In recent times, Microsoft experienced significant outages that disrupted services globally, with a pronounced impact in the Philippines. From banks to airports like Cebu Pacific, the ripple effect of these outages was felt far and wide. This blog post delves into the root cause of these disruptions, examining the role of Crowdstrike, the intricacies of memory management in C++, and how a seemingly small error can lead to major system failures.

The Culprit: A NULL Pointer in C++

Memory management is a critical aspect of software development, especially in languages like C++ that offer direct control over memory allocation and deallocation. In this case, the issue stemmed from a NULL pointer - a pointer that does not point to any valid memory location. Let’s break down what this means and why it’s significant.

Crowdstrike Analysts Photo by Zach Perpetualmaniac’s Status

What is a NULL Pointer?

In C++, a pointer is a variable that holds the memory address of another variable. A NULL pointer, however, is a special type of pointer that indicates it is not pointing to any valid memory location. It’s like having an address that says “nowhere.” This can be useful for checking whether a pointer is valid before attempting to access the memory it points to.

Why is NULL Dangerous?

When a program tries to read or write to a memory location that a NULL pointer indicates, it leads to undefined behavior. In Windows, this often results in a crash and the dreaded Blue Screen of Death (BSOD). This is because the system tries to access an invalid memory region, leading to an immediate termination of the program to prevent further damage.

The Specific Issue: Address 0x9c

In the case of the Microsoft outages, the problematic memory address was 0x9c (or 156 in decimal). This address is part of an invalid region of memory for any program. When the system attempted to read from this address, it resulted in a crash.

Understanding the Programmer’s Error

To understand why this happened, let’s consider how pointers and memory addresses work in C++. Here’s a simplified example:

struct Obj {
  int a;
  int b;
};

Obj* obj = new Obj(); // obj now points to a valid memory location

If obj were to be set to NULL:

Obj* obj = NULL; // obj now points to "nowhere"

Attempting to access obj->a when obj is NULL would try to read from an invalid memory location, leading to a crash.

The Stack Dump

A stack dump is a snapshot of the memory and the state of the program at the time of a crash. In this case, the stack dump showed that the program tried to read memory address 0x9c. This happened because the programmer forgot to check if the pointer was NULL before accessing its members. The result was an invalid memory access, causing the system to crash.

The Role of System Drivers

System drivers operate with privileged access to the computer’s hardware and core functions. When a system driver crashes due to an error like the one described, it often forces the entire operating system to crash.

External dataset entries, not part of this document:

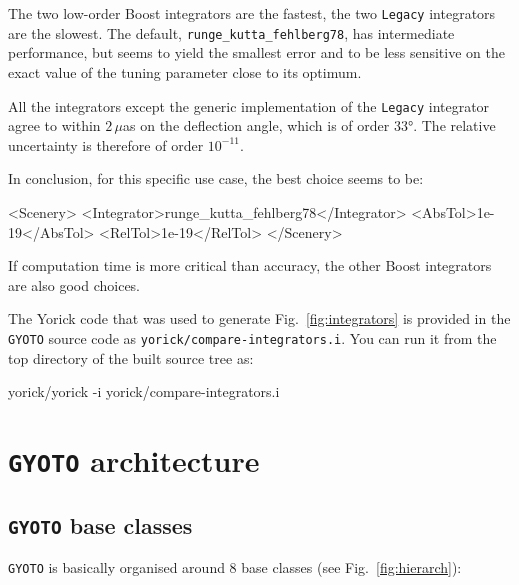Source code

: \documentclass[a4paper,12pt]{article}
\begin{document}
The two low-order Boost integrators are the fastest, the two
\texttt{Legacy} integrators are the slowest. The default,
\texttt{runge\_kutta\_fehlberg78}, has intermediate performance, but
seems to yield the smallest error and to be less sensitive on the
exact value of the tuning parameter close to its optimum.

All the integrators except the generic implementation of the
\texttt{Legacy} integrator agree to within $2\,\mu$as on the
deflection angle, which is of order 33°. The relative uncertainty is
therefore of order $10^{-11}$.

In conclusion, for this specific use case, the best choice seems to be:
\begin{code}
<Scenery>
 <Integrator>runge_kutta_fehlberg78</Integrator>
 <AbsTol>1e-19</AbsTol>
 <RelTol>1e-19</RelTol>
</Scenery>
\end{code}
If computation time is more critical than accuracy, the other Boost
integrators are also good choices.

The Yorick code that was used to generate Fig.~\ref{fig:integrators}
is provided in the \texttt{GYOTO} source code as
\texttt{yorick/compare-integrators.i}. You can run it from the top
directory of the built source tree as:
\begin{code}
  yorick/yorick -i yorick/compare-integrators.i
\end{code}

\section{\texttt{GYOTO} architecture}
\label{archi}

\subsection{\texttt{GYOTO} base classes}

\texttt{GYOTO} is basically organised around 8 base classes (see Fig.~\ref{fig:hierarch}):
\end{document}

This is why most BSODs are caused by issues in system drivers.

Preventive Measures

To prevent such issues in the future, Microsoft and Crowdstrike can implement several measures:

Better Rollback Policies: Microsoft should improve its policies to quickly rollback defective drivers to minimize the impact on users.
Code Sanitization Tools: Crowdstrike should utilize modern tools that automatically check for NULL pointers and other common errors during development, ensuring such issues are caught early.

Conclusion

The recent Microsoft outages underscore the importance of robust error checking and memory management practices in software development. By understanding the root causes and implementing preventive measures, we can work towards more stable and reliable systems. This incident serves as a reminder of the delicate balance in software engineering, where even small errors can have widespread consequences.